Quanta energia consuma una popolazione? Possiamo capirlo grazie agli smartphone

Tendersetter

12:23 pm

17 dicembre 2019

Risalire al costo energetico di un paese non è mai stato semplice: sono necessari ampi studi socio-economici e, prima ancora, laboriose e costose raccolte dati. Queste, soprattutto nelle realtà in via di sviluppo, finiscono per fare da fattore limitante all’intero processo, proprio laddove la necessità di ottimizzare le risorse e pianificare le infrastrutture sarebbe di fatto più impellente.

Per bypassare questo problema, e rendere più accessibile il risultato, un team internazionale di ricercatori al lavoro tra il Politecnico Federale (o ETH) di Zurigo e il Future Cities Laboratory di Singapore ha sperimentato una strategia che fa perno sulle informazioni relative all’uso dello smartphone per risalire ai dati sul consumo di energia elettrica di una popolazione intera.

La buona notizia è che ha funzionato.

 

Dati generati dagli smartphone

Quando dobbiamo definire il numero di abitanti di un popolo, le età e il sesso dei suoi componenti o, ancora, la sua distribuzione nel territorio, è semplice se ci riferiamo ai paesi sviluppati, dove il sistema del censimento riesce a tenere il passo. Per le situazioni in via di sviluppo, invece, anche nella ricerca di informazioni così semplici tutto cambia: oltre alle difficoltà nella raccolta stessa dei dati, povertà, epidemie o guerre spesso minano alla stabilità e alla continuità della struttura sociale. Da qui la necessità di trovare metodi che fotografino la situazione non solo con una strada più economica, ma anche mano a mano, in tempo reale.

Sono molti anni che ci si interroga sugli strumenti e le modalità più adatte a scattare questa fotografia, ed è sempre più chiaro che, al momento, quello emergente è lo smartphone, il dispositivo in grado di raccogliere e trasmettere informazioni di fatto più diffuso al Mondo. E non solo per le questioni anagrafiche, ma anche per raccontare i gusti e, soprattutto, le abitudini degli utenti – in questo caso, anche in fatto di utilizzo di energia.

 

Lo studio sul campo

Non potremmo accontentarci di una semplice mappatura delle abitazioni e degli edifici inclusi nella rete elettrica? La risposta è no. Lo spiega il primo case study sul tema che si è svolto in Senegal.
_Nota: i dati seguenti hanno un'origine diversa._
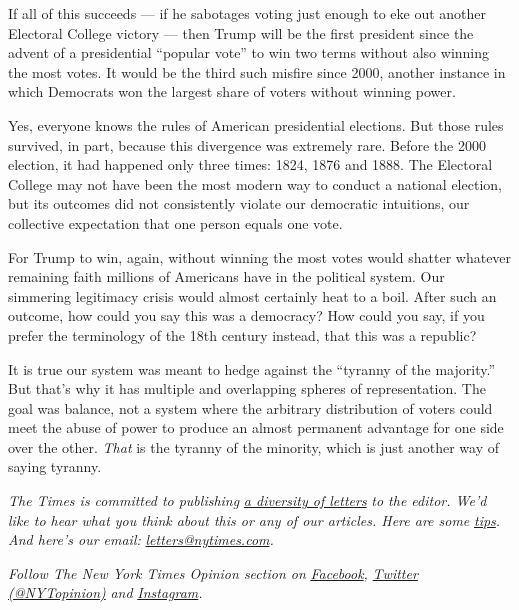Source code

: If all of this succeeds --- if he sabotages voting just enough to eke
out another Electoral College victory --- then Trump will be the first
president since the advent of a presidential ``popular vote'' to win two
terms without also winning the most votes. It would be the third such
misfire since 2000, another instance in which Democrats won the largest
share of voters without winning power.

Yes, everyone knows the rules of American presidential elections. But
those rules survived, in part, because this divergence was extremely
rare. Before the 2000 election, it had happened only three times: 1824,
1876 and 1888. The Electoral College may not have been the most modern
way to conduct a national election, but its outcomes did not
consistently violate our democratic intuitions, our collective
expectation that one person equals one vote.

For Trump to win, again, without winning the most votes would shatter
whatever remaining faith millions of Americans have in the political
system. Our simmering legitimacy crisis would almost certainly heat to a
boil. After such an outcome, how could you say this was a democracy? How
could you say, if you prefer the terminology of the 18th century
instead, that this was a republic?

It is true our system was meant to hedge against the ``tyranny of the
majority.'' But that's why it has multiple and overlapping spheres of
representation. The goal was balance, not a system where the arbitrary
distribution of voters could meet the abuse of power to produce an
almost permanent advantage for one side over the other. \emph{That} is
the tyranny of the minority, which is just another way of saying
tyranny.

\emph{The Times is committed to publishing}
\href{https://www.nytimes.com/2019/01/31/opinion/letters/letters-to-editor-new-york-times-women.html}{\emph{a
diversity of letters}} \emph{to the editor. We'd like to hear what you
think about this or any of our articles. Here are some}
\href{https://help.nytimes.com/hc/en-us/articles/115014925288-How-to-submit-a-letter-to-the-editor}{\emph{tips}}\emph{.
And here's our email:}
\href{mailto:letters@nytimes.com}{\emph{letters@nytimes.com}}\emph{.}

\emph{Follow The New York Times Opinion section on}
\href{https://www.facebook.com/nytopinion}{\emph{Facebook}}\emph{,}
\href{http://twitter.com/NYTOpinion}{\emph{Twitter (@NYTopinion)}}
\emph{and}
\href{https://www.instagram.com/nytopinion/}{\emph{Instagram}}\emph{.}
All’interno del paese un buon 75% della popolazione possiede uno smartphone (un dato coerente con la maggior parte dei paesi in via di sviluppo), a dispetto di uno scarso 24% di famiglie collegate alla rete elettrica. Evidentemente le persone hanno modo di ricaricare il proprio dispositivo in automobile, dai vicini o in altre strutture.
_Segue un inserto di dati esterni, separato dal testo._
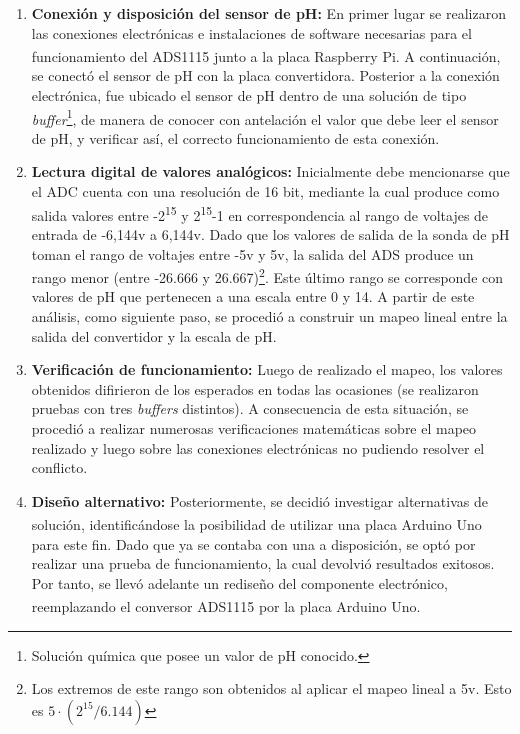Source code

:                 \begin{enumerate}

                \item \textbf{Conexión y disposición del sensor de pH:} En primer lugar se realizaron las conexiones electrónicas e instalaciones de software necesarias para el funcionamiento del ADS1115 junto a la placa Raspberry\textsuperscript{\textregistered} Pi. A continuación, se conectó el sensor de pH con la placa convertidora. Posterior a la conexión electrónica, fue ubicado el sensor de pH dentro de una solución de tipo \textit{buffer}\footnote{Solución química que posee un valor de pH conocido.}, de manera de conocer con antelación el valor que debe leer el sensor de pH, y verificar así, el correcto funcionamiento de esta conexión.
                
                \item \textbf{Lectura digital de valores analógicos:} Inicialmente debe mencionarse que el ADC cuenta con una resolución de 16 bit, mediante la cual produce como salida valores entre -2\textsuperscript{15} y 2\textsuperscript{15}-1 en correspondencia al rango de voltajes de entrada de -6,144v a 6,144v. Dado que los valores de salida de la sonda de pH toman el rango de voltajes entre -5v y 5v, la salida del ADS produce un rango menor (entre -26.666 y 26.667)\footnote{ Los extremos de este rango son obtenidos al aplicar el mapeo lineal a 5v. Esto es $ 5 \cdot (2^{15} / 6.144)$  }. Este último rango se corresponde con valores de pH que pertenecen a una escala entre 0 y 14. A partir de este análisis, como siguiente paso, se procedió a construir un mapeo lineal entre la salida del convertidor y la escala de pH.
                
                \item \textbf{Verificación de funcionamiento:} Luego de realizado el mapeo, los valores obtenidos difirieron de los esperados en todas las ocasiones (se realizaron pruebas con tres \textit{buffers} distintos). A consecuencia de esta situación, se procedió a realizar numerosas verificaciones matemáticas sobre el mapeo realizado y luego sobre las conexiones electrónicas no pudiendo resolver el conflicto.
                
                \item \textbf{Diseño alternativo:} Posteriormente, se decidió investigar alternativas de solución, identificándose la posibilidad de utilizar una placa Arduino \textsuperscript{\textregistered} Uno para este fin. Dado que ya se contaba con una a disposición, se optó por realizar una prueba de funcionamiento, la cual devolvió resultados exitosos. Por tanto, se llevó adelante un rediseño del componente electrónico, reemplazando el conversor ADS1115 por la placa  Arduino\textsuperscript{\textregistered} Uno.
                \end{enumerate}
Per andare più a fondo, i ricercatori hanno messo a confronto la mappa dell’uso dei telefonini con le immagini satellitari dei comuni del paese di notte (quelle che permettono di fare una stima a partire dall’illuminazione elettrica). Senza neanche troppa sorpresa, i dati raccolti non sono granché sovrapponibili: se l’illuminazione, di fatto, può avere una buona correlazione con la densità di popolazione nelle diverse zone di un territorio, non vale lo stesso con il consumo di energia elettrica in senso più generale, che invece correla con buona approssimazione con la mappa dell’attività telefonica (chiamate, messaggi inviati e ricevuti, accessi in rete).

Alla luce di quest’analisi, gli autori dello studio mettono in luce quanto il fabbisogno energetico di una popolazione sia un’entità dinamica, il risultato di una complessa rete di fattori e attività fortemente interconnessi che hanno a che vedere più con le ore trascorse sullo schermo dello smartphone che con la percentuale di popolazione residente di fatto in un territorio.

 

Mappe per nuove città

Qual è il potenziale, sul piano pratico, di questa nuova visione della comunità? In base ai risultati di questo studio possiamo immaginare di pianificare, organizzare e legiferare centri urbani, infrastrutture, persino le stesse rotte commerciali, con un approccio diverso, più consapevole delle reali esigenze della popolazione, basandosi su dati facilmente reperibili (e a basso costo) come appunto quelli dei consumi telefonici.

Certo sarà necessario condurre questo tipo di indagine via via anche in altri paesi, trovando il modo di operare con approssimazione sempre migliore, eppure gli strumenti per iniziare a reimpostare in maniera più smart le aree in via di sviluppo sono già nelle nostre mani. Letteralmente.